To an Athlete Dying Young

To an Athlete Dying Young Symbols, Allegory and Motifs

The Laurel (Symbol)

The most important symbol in “To an Athlete Dying Young” is the laurel. Traditionally, the laurel wreath was awarded to athletic champions in ancient Greece and Rome. Housman, too, uses the laurel to symbolize fame. However, he also plays up the short-lived nature of the laurel plant itself. In the third stanza, he stresses that the laurel grows early (i.e., the young are most likely to achieve athletic fame), but also dies early (that fame tends to be short-lived). In the foreboding final stanza, Housman again refers to the runner’s “early-laurelled head.” The symbolic treatment of the laurel earlier in the poem tells the reader that the athlete’s fame in the afterlife is likely to be temporary.

The Threshold (Motif)

In the second stanza, Housman describes the townspeople bringing the dead runner to the “threshold.” The word may refer to the grave as a physical threshold between the surface and underground, but it also suggests the liminal space between life and death.
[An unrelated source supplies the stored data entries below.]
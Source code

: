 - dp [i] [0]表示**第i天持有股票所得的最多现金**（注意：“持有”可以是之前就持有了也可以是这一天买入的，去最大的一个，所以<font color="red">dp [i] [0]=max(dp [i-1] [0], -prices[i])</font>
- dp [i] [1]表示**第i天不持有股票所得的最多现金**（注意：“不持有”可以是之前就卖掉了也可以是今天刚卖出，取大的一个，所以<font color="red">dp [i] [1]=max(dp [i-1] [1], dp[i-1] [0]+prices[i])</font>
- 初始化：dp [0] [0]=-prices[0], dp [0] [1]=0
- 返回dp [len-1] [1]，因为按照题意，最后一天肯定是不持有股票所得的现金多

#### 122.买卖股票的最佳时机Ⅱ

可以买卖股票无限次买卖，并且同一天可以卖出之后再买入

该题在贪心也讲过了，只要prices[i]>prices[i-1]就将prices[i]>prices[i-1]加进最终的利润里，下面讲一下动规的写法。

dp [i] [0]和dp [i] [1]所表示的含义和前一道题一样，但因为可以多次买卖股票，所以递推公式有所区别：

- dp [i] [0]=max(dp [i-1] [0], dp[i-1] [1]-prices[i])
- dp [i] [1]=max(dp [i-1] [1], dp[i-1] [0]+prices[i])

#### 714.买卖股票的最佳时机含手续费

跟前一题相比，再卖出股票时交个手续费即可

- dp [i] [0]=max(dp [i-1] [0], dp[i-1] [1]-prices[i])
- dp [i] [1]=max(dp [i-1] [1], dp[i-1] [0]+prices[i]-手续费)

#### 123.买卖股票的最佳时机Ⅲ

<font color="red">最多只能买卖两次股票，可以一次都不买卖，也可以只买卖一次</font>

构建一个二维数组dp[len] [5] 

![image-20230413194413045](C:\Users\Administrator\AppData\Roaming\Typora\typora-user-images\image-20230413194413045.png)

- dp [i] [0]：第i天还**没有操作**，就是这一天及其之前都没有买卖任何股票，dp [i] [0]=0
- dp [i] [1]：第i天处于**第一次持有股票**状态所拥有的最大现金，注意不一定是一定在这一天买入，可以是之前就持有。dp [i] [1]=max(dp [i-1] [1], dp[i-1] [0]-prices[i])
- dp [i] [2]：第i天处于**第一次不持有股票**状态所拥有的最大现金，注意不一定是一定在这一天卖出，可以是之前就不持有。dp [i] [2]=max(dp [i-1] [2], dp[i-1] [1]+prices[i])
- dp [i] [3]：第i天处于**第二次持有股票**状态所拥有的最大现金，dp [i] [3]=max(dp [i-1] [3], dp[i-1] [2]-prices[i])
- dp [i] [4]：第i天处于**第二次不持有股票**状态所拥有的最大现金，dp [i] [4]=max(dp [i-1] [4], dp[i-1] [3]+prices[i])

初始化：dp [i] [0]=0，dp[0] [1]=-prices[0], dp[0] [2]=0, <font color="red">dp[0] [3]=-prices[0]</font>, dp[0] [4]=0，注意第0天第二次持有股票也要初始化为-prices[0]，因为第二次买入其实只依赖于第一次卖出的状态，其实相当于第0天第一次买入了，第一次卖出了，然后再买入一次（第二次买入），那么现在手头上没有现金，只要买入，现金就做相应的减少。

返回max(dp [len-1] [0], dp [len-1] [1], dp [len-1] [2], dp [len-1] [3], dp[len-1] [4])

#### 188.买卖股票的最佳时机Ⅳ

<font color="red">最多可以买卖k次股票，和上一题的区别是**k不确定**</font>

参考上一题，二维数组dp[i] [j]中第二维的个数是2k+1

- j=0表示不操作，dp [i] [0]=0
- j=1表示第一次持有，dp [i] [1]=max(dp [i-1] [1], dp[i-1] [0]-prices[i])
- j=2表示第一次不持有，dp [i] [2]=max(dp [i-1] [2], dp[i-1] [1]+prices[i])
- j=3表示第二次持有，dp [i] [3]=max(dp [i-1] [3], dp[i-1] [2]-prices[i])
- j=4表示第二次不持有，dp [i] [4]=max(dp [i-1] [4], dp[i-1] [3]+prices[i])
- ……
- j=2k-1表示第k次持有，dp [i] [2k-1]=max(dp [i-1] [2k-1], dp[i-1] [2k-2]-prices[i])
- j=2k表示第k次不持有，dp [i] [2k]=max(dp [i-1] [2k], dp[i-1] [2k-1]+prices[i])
Similar threshold imagery recurs in the penultimate stanza, where the speaker advises the runner to set his foot on the “sill of shade” and hold the challenge-cup up to the “low lintel.” The lintel is part of a door or window, and so is the sill. Thus, although the poem encourages the runner to accept death, the poem’s descriptions hesitate to go beyond the border between death and life. We suspect that when the runner passes the threshold and leaves life behind entirely, the speaker’s consolations may no longer apply.